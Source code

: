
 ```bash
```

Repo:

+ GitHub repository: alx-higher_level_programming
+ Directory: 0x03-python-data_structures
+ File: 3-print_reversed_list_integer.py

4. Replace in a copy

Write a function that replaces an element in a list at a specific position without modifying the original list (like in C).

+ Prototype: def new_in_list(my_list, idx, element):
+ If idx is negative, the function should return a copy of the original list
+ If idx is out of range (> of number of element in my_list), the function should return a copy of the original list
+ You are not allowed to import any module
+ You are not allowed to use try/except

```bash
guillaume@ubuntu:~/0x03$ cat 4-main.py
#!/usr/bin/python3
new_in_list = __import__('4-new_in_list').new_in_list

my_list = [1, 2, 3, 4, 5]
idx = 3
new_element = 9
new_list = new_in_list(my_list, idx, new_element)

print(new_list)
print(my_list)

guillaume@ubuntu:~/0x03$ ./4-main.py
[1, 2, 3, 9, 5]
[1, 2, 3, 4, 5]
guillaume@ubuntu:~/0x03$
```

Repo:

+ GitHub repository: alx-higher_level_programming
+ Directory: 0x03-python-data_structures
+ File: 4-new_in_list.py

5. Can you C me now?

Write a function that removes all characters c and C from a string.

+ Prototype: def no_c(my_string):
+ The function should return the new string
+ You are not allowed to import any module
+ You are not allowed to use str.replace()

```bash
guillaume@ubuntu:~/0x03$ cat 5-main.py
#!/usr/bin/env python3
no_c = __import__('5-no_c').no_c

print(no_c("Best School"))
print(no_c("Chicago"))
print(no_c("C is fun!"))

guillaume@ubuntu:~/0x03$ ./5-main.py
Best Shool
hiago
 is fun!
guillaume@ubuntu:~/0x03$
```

* [Work to complete]:
Restate every line of the data above exactly as it was written.

* [Exercise result]:
Source code

:
 ```bash
```

Repo:

+ GitHub repository: alx-higher_level_programming
+ Directory: 0x03-python-data_structures
+ File: 3-print_reversed_list_integer.py

4. Replace in a copy

Write a function that replaces an element in a list at a specific position without modifying the original list (like in C).

+ Prototype: def new_in_list(my_list, idx, element):
+ If idx is negative, the function should return a copy of the original list
+ If idx is out of range (> of number of element in my_list), the function should return a copy of the original list
+ You are not allowed to import any module
+ You are not allowed to use try/except

```bash
guillaume@ubuntu:~/0x03$ cat 4-main.py
#!/usr/bin/python3
new_in_list = __import__('4-new_in_list').new_in_list

my_list = [1, 2, 3, 4, 5]
idx = 3
new_element = 9
new_list = new_in_list(my_list, idx, new_element)

print(new_list)
print(my_list)

guillaume@ubuntu:~/0x03$ ./4-main.py
[1, 2, 3, 9, 5]
[1, 2, 3, 4, 5]
guillaume@ubuntu:~/0x03$
```

Repo:

+ GitHub repository: alx-higher_level_programming
+ Directory: 0x03-python-data_structures
+ File: 4-new_in_list.py

5. Can you C me now?

Write a function that removes all characters c and C from a string.

+ Prototype: def no_c(my_string):
+ The function should return the new string
+ You are not allowed to import any module
+ You are not allowed to use str.replace()

```bash
guillaume@ubuntu:~/0x03$ cat 5-main.py
#!/usr/bin/env python3
no_c = __import__('5-no_c').no_c

print(no_c("Best School"))
print(no_c("Chicago"))
print(no_c("C is fun!"))

guillaume@ubuntu:~/0x03$ ./5-main.py
Best Shool
hiago
 is fun!
guillaume@ubuntu:~/0x03$
```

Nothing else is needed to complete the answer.